Input
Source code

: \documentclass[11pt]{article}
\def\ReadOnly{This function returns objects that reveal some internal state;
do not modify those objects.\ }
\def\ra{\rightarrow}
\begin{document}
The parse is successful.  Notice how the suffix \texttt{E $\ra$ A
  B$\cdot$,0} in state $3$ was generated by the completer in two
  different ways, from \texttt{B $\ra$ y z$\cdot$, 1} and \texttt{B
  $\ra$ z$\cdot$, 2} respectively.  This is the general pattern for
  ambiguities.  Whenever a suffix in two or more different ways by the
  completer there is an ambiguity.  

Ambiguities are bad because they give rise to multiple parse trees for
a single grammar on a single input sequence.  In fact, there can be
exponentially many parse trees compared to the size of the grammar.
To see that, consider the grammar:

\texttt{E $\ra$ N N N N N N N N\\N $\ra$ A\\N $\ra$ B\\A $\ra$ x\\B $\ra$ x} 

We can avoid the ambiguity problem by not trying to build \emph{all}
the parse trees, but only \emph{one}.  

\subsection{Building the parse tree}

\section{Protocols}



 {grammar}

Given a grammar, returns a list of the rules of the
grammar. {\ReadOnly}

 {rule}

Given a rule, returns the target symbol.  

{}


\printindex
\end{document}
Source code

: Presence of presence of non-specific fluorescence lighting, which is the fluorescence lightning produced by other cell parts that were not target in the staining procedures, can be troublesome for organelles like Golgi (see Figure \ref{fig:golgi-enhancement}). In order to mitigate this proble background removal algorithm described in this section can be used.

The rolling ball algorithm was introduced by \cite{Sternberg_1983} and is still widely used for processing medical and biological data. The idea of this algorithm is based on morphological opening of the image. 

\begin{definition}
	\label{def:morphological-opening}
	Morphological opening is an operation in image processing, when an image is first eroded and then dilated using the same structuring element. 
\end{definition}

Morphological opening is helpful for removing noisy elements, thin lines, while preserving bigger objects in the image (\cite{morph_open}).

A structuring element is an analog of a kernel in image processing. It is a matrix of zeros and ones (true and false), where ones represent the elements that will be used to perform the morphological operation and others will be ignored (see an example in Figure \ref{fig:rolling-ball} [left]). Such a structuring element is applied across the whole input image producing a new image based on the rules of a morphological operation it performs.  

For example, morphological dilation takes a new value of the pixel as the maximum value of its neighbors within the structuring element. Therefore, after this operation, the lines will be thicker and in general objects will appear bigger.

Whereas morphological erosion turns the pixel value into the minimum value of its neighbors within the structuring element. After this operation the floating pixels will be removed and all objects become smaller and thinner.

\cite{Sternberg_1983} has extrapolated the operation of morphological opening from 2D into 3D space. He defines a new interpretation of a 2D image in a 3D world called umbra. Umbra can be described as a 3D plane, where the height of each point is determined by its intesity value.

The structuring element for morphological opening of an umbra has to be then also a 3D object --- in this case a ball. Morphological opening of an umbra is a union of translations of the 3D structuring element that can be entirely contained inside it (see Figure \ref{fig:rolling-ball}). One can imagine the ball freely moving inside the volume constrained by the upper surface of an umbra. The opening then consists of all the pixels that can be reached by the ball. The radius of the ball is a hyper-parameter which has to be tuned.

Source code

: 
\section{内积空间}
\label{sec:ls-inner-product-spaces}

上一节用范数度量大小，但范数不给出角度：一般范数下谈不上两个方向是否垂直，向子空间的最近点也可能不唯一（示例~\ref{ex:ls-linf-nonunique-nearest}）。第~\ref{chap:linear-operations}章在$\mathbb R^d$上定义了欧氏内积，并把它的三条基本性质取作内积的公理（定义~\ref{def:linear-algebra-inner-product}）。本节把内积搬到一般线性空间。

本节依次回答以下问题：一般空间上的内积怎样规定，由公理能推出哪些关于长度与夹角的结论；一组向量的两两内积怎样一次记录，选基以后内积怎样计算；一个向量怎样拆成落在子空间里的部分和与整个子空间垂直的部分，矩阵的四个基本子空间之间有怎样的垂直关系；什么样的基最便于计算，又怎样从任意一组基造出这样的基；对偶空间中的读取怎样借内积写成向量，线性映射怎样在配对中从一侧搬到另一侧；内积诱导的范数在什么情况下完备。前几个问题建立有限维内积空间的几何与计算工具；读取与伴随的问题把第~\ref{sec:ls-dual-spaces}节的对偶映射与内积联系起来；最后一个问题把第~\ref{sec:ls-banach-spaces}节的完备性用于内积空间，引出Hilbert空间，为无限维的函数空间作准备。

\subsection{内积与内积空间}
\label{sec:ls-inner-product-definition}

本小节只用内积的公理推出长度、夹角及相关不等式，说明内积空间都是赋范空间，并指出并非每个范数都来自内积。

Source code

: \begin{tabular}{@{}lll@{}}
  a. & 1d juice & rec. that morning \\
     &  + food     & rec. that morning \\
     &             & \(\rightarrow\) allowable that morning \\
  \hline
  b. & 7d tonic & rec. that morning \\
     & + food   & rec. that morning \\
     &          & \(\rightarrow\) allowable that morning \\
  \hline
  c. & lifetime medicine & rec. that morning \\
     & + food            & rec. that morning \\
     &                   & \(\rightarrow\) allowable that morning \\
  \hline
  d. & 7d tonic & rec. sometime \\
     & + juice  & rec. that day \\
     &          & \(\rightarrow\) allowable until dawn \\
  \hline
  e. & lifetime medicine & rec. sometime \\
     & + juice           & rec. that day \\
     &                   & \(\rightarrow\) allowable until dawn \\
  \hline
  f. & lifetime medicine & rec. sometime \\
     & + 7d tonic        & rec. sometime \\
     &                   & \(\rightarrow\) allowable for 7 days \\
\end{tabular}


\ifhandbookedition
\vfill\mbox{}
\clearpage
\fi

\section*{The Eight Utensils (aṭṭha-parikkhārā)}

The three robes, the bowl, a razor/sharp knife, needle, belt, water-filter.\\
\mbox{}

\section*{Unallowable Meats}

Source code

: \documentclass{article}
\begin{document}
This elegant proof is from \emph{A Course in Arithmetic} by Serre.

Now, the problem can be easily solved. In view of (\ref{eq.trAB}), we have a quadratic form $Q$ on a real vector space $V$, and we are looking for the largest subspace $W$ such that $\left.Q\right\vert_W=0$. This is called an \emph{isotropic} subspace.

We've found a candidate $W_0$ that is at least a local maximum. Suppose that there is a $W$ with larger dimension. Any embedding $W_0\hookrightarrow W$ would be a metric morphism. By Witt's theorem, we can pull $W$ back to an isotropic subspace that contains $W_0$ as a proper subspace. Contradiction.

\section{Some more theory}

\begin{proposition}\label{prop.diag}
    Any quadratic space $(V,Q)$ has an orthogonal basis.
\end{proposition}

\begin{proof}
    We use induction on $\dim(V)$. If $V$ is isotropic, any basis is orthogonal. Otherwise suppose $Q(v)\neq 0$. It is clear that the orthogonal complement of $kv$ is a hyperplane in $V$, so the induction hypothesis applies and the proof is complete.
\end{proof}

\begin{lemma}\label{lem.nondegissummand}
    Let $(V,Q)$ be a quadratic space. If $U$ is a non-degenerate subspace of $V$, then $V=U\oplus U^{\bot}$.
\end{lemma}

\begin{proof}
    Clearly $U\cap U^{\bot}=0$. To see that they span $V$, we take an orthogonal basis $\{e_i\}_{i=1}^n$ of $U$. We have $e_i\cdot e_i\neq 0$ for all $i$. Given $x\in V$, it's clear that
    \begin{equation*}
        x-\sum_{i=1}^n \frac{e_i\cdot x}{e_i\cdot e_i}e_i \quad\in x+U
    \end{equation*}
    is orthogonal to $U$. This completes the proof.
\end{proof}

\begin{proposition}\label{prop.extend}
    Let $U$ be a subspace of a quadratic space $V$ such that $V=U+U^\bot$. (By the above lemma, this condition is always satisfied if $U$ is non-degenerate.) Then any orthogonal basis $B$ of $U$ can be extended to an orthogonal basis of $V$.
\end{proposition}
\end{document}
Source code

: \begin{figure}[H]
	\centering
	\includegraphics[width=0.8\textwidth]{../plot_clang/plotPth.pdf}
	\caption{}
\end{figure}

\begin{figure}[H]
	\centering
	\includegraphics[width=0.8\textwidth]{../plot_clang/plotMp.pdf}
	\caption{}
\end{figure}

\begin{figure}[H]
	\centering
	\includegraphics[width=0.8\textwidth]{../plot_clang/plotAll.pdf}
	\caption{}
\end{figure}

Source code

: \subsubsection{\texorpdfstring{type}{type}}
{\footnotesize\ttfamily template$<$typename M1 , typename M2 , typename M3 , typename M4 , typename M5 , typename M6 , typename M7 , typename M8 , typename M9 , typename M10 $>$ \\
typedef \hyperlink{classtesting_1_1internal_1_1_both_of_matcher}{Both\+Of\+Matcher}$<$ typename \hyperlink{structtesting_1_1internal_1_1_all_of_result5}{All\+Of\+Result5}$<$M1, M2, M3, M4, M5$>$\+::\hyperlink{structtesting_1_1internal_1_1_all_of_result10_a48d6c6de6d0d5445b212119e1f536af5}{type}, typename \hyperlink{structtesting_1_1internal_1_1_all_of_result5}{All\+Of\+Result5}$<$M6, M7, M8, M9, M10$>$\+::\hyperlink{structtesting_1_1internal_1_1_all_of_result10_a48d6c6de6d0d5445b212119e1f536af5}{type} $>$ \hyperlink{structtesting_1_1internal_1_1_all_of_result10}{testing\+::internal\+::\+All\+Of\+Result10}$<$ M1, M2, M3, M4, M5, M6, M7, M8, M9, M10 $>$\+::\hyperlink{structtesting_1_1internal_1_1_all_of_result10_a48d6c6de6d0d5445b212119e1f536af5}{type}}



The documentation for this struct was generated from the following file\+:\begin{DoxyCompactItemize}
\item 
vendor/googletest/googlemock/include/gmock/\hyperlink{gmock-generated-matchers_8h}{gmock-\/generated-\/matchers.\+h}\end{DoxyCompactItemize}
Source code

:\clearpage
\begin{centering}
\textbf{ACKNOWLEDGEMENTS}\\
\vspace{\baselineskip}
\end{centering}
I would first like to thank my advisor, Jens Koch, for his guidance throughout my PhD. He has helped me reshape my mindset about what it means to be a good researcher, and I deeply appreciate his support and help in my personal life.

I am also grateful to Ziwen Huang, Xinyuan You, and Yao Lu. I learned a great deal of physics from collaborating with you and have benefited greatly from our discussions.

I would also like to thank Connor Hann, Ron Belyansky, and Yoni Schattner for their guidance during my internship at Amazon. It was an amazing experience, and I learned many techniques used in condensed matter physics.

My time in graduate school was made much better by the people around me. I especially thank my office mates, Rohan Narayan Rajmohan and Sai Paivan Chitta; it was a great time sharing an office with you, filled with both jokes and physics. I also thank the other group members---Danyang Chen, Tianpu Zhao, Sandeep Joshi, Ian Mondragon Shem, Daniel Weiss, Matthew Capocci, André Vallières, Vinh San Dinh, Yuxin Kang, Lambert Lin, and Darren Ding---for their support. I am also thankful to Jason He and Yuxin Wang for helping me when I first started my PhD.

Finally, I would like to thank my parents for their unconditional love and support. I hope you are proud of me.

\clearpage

Your goal
From the listing above, count every line where the word "texttt" occurs; the answer is that number and nothing else.

Result for this exercise
3